I say,sent them to me and Ill check em out for ya hehe.

cabomba and hygro.The plants should do fine with the lighting,like mentioned above,they will let ya know if somethings wrong.


----------



## tinman (Nov 3, 2009)

jrman83 said:


> If they are growing fine and you have no problems then you're okay. Your plants pretty much tell you if you're doing the right thing and sounds like you are if they are doing well.


cool 
also my substrate is sand


----------



## phys (Feb 4, 2011)

nice looking tank! You could increase the lighting if you'd like but if they're growing fine, then no worries. the plants in the back left are java fern i believe.


----------



## mfgann (Oct 21, 2010)

FYI I have a 29G that I retro-fitted with a 36" dual bulb T5 fixture (21W per bulb). This has been plenty of light for the plants I have in there, and in fact my wife is amazed at how much like a jungle it has become. I have wisteria, red ludwigia, corkscrew vals, an amazon sword, najas (guppy grass), and a couple of crypt wendtiis. All of it is growing very well. I do not use any fertilizers except an occasional squirt of flourish excel (mostly to keep BBA algae at bay), and some API root tabs. Also it is a standard geometry 29G.

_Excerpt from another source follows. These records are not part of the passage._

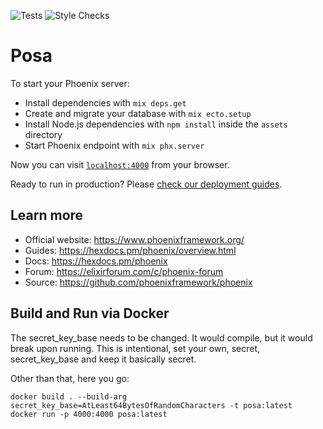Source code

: ![Tests](https://github.com/Kagemaru/posa/workflows/Elixir%20Tests/badge.svg?branch=master)
![Style Checks](https://github.com/Kagemaru/posa/workflows/Elixir%20Style%20Checks/badge.svg?branch=master)

# Posa

To start your Phoenix server:

  * Install dependencies with `mix deps.get`
  * Create and migrate your database with `mix ecto.setup`
  * Install Node.js dependencies with `npm install` inside the `assets` directory
  * Start Phoenix endpoint with `mix phx.server`

Now you can visit [`localhost:4000`](http://localhost:4000) from your browser.

Ready to run in production? Please [check our deployment guides](https://hexdocs.pm/phoenix/deployment.html).

## Learn more

  * Official website: https://www.phoenixframework.org/
  * Guides: https://hexdocs.pm/phoenix/overview.html
  * Docs: https://hexdocs.pm/phoenix
  * Forum: https://elixirforum.com/c/phoenix-forum
  * Source: https://github.com/phoenixframework/phoenix

## Build and Run via Docker

The secret_key_base needs to be changed. It would compile, but it would break
upon running. This is intentional, set your own, secret, secret_key_base and
keep it basically secret.

Other than that, here you go:

	docker build . --build-arg secret_key_base=AtLeast64BytesOfRandomCharacters -t posa:latest
	docker run -p 4000:4000 posa:latest

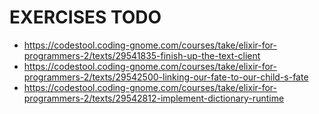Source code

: # EXERCISES TODO


* https://codestool.coding-gnome.com/courses/take/elixir-for-programmers-2/texts/29541835-finish-up-the-text-client
* https://codestool.coding-gnome.com/courses/take/elixir-for-programmers-2/texts/29542500-linking-our-fate-to-our-child-s-fate
* https://codestool.coding-gnome.com/courses/take/elixir-for-programmers-2/texts/29542812-implement-dictionary-runtime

The T5 bulbs are very effecient and you can really grow things well starting at about 1.5W per gallon. Its only some of the very high-light plants I would worry about.

Good luck

edit: 

I just rechecked and saw the geometry of your tank. I might would worry a little because of the depth the light has to travel.. not as sure as I was, but I would still think you might be okay, because you would have more intense lights than mine to get 40W in such a small surface area. Let us know how it goes. Also, I'll mention I had to cut back on my lights from about 11 hours/day to 8 or 9 hours a day to keep algae at bay.


----------



## tinman (Nov 3, 2009)

im actually thinking of that coralife puple bulb to a normal T5 HO 
would that help ??


----------



## tinman (Nov 3, 2009)

majerah1 said:


> I say,sent them to me and Ill check em out for ya hehe.
> 
> cabomba and hygro.The plants should do fine with the lighting,like mentioned above,they will let ya know if somethings wrong.


hi majerah 

it doesnt look like cabomba. 
here are the pics for .............. 

1. first plant in question  





2. second plant in question ( it looks like hygro, thanks majerah ) 

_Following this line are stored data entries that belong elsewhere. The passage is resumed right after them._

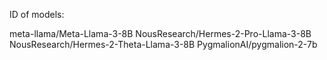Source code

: ID of models:

meta-llama/Meta-Llama-3-8B
NousResearch/Hermes-2-Pro-Llama-3-8B
NousResearch/Hermes-2-Theta-Llama-3-8B
PygmalionAI/pygmalion-2-7b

i have no idea why the second plant is in 2 different shades at two different locations in the aquarium


----------



## majerah1 (Oct 29, 2010)

OK the last pic looks like giant hygro.I was looking at another for the cabomba,so yeah its not that.
Heres a giant hygro:PlantGeek.net - Hygrophila corymbosa v. 'Siamensis'
Green hygro:PlantGeek.net - Hygrophila polysperma
Sunset hygro:PlantGeek.net - Hygrophila polysperma 'Rosanervig'

The other plant,no idea,lol.


----------



## tinman (Nov 3, 2009)

majerah1 said:


> OK the last pic looks like giant hygro.I was looking at another for the cabomba,so yeah its not that.
> Heres a giant hygro:PlantGeek.net - Hygrophila corymbosa v. 'Siamensis'
> Green hygro:PlantGeek.net - Hygrophila polysperma
> Sunset hygro:PlantGeek.net - Hygrophila polysperma 'Rosanervig'
> ...


ummm ok 
yea looks like hygro 

the other one looks similar to anacharis but the leaf spacing is wider and its more flexible


----------



## Gizmo (Dec 6, 2010)

I run a 48 Watt T5HO over my 29 tall for 12 hours a day. No algae problems, or at least none that my veritable army of RCS can't handle


----------



## jrman83 (Jul 9, 2010)

[email protected] said:


> I run a 48 Watt T5HO over my 29 tall for 12 hours a day. No algae problems, or at least none that my veritable army of RCS can't handle


Wow, I have the same setup as you - roughly. I keep mine on only 6hrs. My plants are doing pretty well though and no algae problem, per se. I honestly haven't thought about moving it out.


----------



## saltydad (Jun 27, 2008)

Plant #1 definitely is Wisteria 
(Hygrophila difformis)


----------



## jrman83 (Jul 9, 2010)

saltydad said:


> Plant #1 definitely is Wisteria
> (Hygrophila difformis)


Afraid not. This is Wisteria.


----------